# EEA family permit supporting documents review :)



## Eng.Kamo (Feb 17, 2013)

Ok guys I just submitted my online EEA family permit application & I've a VAC single person appointment in " World bridge " on the 8th of May to submit the below mentioned documents.

This will be a list of the supporting documents included in my application :-

1-Orinted and signed VAF5 application form.
2- letter of confirmation from my EEA wife that I will be joining her in the UK.
3- A copy of my wife's passport endorsed by the Embassy of Latvia in Egypt.
4- A letter from my wife's employer confirming her employment on a headed paper
5- A copy of my wife's employment contract
6- A copy of her promotion confirmation letter
7- My wife's last 6 payslips 
8- My wife's bank statement
9- Letter from the University of Leicester stating that She is a student and her course dates.
10- Copy of my wife's tenancy agreement from june 2012
11- My passport
12- My passport size picture
13- A letter from me briefly explaining our relation & confirming that I will be joining my wife in the UK.
14- A statement from my university confirming my current enrollment
15- A letter of self employment from my father supported by his CR & the Tax card for his company ( the purpose of this is related to a previously refused visa , explained in a previous post )
16- Original of our marriage certificate translated into English & endorsed by the ministry of interior & the ministry of Foreign affairs
17- Copy of my wife's civil status requested from the embassy of Latvia in Egypt upon previous marriage plans back in 2010
18- Copy of civil status certificate requested from embassy of Latvia in Egypt for our marriage in 2013
19- 40 pictures for both of us and with family & friends including wedding pictures & religious marriage ceremonies with dates and explanations on the back & highlighted dates of printing ( goes back to 2008 ).
20- Seven reference letters ( from her mother,sister,my father & 4 of our friends) confirming that our relation is genuine and that they have met/spoke to us before associated with their passports/IDs photocopies & their signatures on them.
21- My wife's last 4 electronic tickets & a confirmation ltter of her flight to Egypt
22- Bank statements from her bank accounts in Latvia showing dates of transactions in Egypt all the way back to 2006 highlighted
23- Six print screens of skype conversations ( both voice & written )with me since the earliest saved on her desktop computer in Latvia till the latest saved on her laptop.
24- 14 print screens from our Facebook accounts showing conversations & comments on pictures and statuses with dates
25- One page combining screenshots of Call history & 2 pages combining screenshots of conversations from both our Smart phones with dates ( Viber )
26-four tickets for the Library of Alexandria in 2006 ( 2 foreigner tickets for library & museum ) 2 tickets for Egyptian citizen ( original of tickets provided )
27- 2 tickets ( for me & my wife for the bus we have taken from Cairo airport to Alexandria where I live back in 2006 when we first met) , 2 tickets for 2007 as well ( originals provided )
28- Two tickets for entertainment parks ( originals & copies ) 2007
29-Copy of a certificate from a language center in Egypt for a course she has studied in Egypt back in 2008
30- Copy of her employment contract in Egypt in 2009
31 Copy of her outdated passport including all visas to Egypt till 2010
32- Copies of visas to Egypt for 2011 & 2013 from her new passport
33- A copy for the receipt for her wedding ring which I bought.
34- A copy of the contact made with the wedding planner who organised our wedding ceremony with the English translation
35- A copy of the rental contract for our honeymoon villa with English translation



with that being said here PLEASE tell me you honest opinion & I am so sorry if you will have to read such a long & boring list 

U guys helped us alot to build this all up , This is such a great forum


----------



## Sel (Mar 17, 2013)

"14 print screens from our Facebook accounts showing conversations & comments on pictures and statuses with dates" 
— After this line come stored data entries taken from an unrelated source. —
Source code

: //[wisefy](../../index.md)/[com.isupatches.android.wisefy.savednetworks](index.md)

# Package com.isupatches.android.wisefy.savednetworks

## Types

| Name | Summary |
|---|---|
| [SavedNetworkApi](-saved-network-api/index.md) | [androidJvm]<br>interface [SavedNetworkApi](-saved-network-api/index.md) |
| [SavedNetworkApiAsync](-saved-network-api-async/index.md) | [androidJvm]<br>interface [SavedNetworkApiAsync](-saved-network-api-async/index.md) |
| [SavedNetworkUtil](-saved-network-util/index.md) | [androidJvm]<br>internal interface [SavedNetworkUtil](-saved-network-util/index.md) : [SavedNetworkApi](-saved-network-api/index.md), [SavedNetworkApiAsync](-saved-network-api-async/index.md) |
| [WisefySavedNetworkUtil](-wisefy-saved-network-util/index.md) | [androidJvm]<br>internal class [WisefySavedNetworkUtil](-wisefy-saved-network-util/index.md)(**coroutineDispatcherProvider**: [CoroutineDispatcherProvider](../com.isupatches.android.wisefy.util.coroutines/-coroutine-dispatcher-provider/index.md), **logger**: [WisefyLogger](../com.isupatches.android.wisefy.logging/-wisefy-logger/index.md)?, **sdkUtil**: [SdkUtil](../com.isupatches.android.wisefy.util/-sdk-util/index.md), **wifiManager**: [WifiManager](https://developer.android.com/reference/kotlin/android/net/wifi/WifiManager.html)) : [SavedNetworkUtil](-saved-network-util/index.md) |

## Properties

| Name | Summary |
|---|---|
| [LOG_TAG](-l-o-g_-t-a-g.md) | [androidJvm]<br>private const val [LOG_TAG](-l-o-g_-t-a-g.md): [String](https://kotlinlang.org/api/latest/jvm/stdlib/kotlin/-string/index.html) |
Did you resize them and put the screen shots small and put a couple on an A4 paper or put all screen separately 14 pages of screen shots?


----------



## Eng.Kamo (Feb 17, 2013)

I didn't resize that,should I ??


----------



## Sel (Mar 17, 2013)

I was asking you how you provided them as I am applying also just looking for advice. I mean if you can see all the information then it doesn't really matter, I was just wondering how you presented them that's all.


----------



## Eng.Kamo (Feb 17, 2013)

I see, good luck mate.
Jrge can I have your opinion about my application as well ?


----------



## Jrge (Mar 22, 2011)

Hi,

Do you really really want my honest opinion? 

2, 3, 4, 5, 6, 7, 8, 10, 11, 12, 13, 16. 

For the rest, I'll leave it up to your spouse. 

Animo
(Cheers)


----------



## Eng.Kamo (Feb 17, 2013)

Thats only because you have a kind heart unlike the ECO lol 
Well in light of my previous question & posts which you kindly answered & in light of karnosni's case I have to cover all aspects 
What do you think jrge ?


----------



## Jrge (Mar 22, 2011)

Hi,


Eng.Kamo said:


> Thats only because you have a kind heart unlike the ECO lol
> Well in light of my previous question & posts which you kindly answered & in light of karnosni's case I have to cover all aspects
> What do you think jrge ?


A kind heart! Cheers.......But is clearly not what I was told today!!!! 

Anyway, I've given my opinion and its up to your spouse to decide what she wants on that application. But if y'all decide to include all that Forrest ( sarcastically speaking: paper) in your application, at least make sure is nice and organized. An index and some labels/taps will help ECO navigate thru that.

Animo
(Cheers)


----------



## akashdeep.john (Jun 11, 2013)

Hello,


I have few question regarding EEA Family Permit.I am an Indian and my wife is Portuguese.
I am living with her in her house from march'13 and we got marry last week in Denmark.Our marriage is not register in Portugal yet because of documentation.We really have wish to live and work in UK.We both are not working in Portugal.We checked online about EEA family permit,but we are confused about procedure.Is there anybody who can help us.The following documents we have :-

1.Valid Schengen visa and Valid Indian Passport.
2.Marriage certificate from Denmark valid for all countries.
3.Bank statements that we have enough money.

Best Regard,
Thank you
Akash


----------